On the surface, the increase in customers for a product looks like growth. But it’s a limited, zero-sum game, in which the reduction in new possibilities cuts both ways. Many of the companies I’ve visited have been cutting back on expensive, unpredictable research and development (R & D) and spending resources instead on big data analysis. Why ideate in an open-ended fashion, they argue, when they’ve already got the data on what consumers are going to want next quarter? It’s virtually risk free. What they don’t get is that using big data to develop new products is like looking in the rearview mirror to drive forward. All data is necessarily history. Big data doesn’t tell us what a person
could
do. It tells us what a person will likely do, based on the past actions of other people.

The big rub is that invention of genuinely new products, of game changers, never comes from refining our analysis of existing consumer trends but from stoking the human ingenuity of our innovators. Without an internal source of innovation, a company loses any competitive advantage over its peers. It is only as good as the data science firm it has hired—which may be the very same one that its competitors are using. In any event, everyone’s buying data from the same brokers and using essentially the same analytics techniques. The only long-term winners in this scheme are the big data firms themselves.

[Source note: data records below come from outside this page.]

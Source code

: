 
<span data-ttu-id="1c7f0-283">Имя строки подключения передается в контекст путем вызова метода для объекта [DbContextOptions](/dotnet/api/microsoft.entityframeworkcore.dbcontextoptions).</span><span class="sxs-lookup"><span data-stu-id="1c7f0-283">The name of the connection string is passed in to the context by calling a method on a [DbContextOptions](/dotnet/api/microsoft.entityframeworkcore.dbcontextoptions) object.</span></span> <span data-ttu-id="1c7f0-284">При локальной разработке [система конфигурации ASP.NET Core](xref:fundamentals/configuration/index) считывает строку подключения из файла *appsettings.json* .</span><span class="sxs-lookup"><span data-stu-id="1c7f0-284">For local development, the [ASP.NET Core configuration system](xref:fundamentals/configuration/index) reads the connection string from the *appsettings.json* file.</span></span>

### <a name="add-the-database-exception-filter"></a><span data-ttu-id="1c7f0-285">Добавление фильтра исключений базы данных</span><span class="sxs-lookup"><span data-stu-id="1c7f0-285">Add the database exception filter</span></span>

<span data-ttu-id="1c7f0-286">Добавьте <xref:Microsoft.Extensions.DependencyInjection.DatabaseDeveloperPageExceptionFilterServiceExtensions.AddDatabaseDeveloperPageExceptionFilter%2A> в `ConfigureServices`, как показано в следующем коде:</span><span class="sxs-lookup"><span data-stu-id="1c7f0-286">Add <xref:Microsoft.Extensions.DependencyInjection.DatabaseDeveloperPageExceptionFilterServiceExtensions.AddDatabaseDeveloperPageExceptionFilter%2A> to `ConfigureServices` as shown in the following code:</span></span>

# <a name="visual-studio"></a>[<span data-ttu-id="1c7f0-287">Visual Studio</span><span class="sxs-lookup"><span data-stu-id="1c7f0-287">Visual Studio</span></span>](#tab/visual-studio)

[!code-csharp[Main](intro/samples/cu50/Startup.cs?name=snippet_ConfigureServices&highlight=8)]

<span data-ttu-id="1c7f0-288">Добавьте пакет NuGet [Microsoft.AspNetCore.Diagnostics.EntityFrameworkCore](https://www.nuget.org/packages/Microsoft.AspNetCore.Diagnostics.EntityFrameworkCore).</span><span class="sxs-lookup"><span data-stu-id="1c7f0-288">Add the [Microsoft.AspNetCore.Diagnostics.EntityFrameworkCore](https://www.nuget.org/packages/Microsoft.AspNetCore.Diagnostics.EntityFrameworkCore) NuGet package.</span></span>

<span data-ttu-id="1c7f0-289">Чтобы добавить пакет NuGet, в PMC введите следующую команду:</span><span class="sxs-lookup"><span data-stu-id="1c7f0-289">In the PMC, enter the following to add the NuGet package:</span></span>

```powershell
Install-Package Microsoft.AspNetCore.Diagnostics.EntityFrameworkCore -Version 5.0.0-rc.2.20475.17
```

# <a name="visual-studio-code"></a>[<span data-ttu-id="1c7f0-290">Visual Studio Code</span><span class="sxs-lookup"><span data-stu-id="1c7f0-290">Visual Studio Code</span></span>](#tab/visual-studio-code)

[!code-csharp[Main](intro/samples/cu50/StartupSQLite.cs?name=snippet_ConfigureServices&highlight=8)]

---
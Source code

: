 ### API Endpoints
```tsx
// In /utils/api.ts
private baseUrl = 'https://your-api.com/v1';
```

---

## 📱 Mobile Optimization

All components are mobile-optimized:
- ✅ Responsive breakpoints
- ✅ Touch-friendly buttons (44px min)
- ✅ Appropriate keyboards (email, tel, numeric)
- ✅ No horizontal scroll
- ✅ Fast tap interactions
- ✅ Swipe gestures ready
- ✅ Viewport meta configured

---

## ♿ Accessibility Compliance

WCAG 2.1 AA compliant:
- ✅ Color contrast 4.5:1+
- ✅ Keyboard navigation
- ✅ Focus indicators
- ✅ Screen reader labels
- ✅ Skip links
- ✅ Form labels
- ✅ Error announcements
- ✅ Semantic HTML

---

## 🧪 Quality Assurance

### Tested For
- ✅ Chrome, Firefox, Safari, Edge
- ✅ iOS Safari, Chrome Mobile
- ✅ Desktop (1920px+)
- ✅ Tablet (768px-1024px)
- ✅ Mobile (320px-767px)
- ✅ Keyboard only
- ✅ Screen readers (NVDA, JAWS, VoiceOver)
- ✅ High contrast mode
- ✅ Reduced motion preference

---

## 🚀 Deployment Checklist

Paranoia just feeds the system. Becoming more suspicious of the data miners—as we do with each new leak about government spying or social media manipulation—only increases the value of data already being sold. The more restrictive we are with what we share, the more valuable it becomes and the bigger the market that can be made. We might just as easily go the other way—give away so much data that the data brokers have
nothing left to sell. At least that would put them all in the same boat as the rest of us.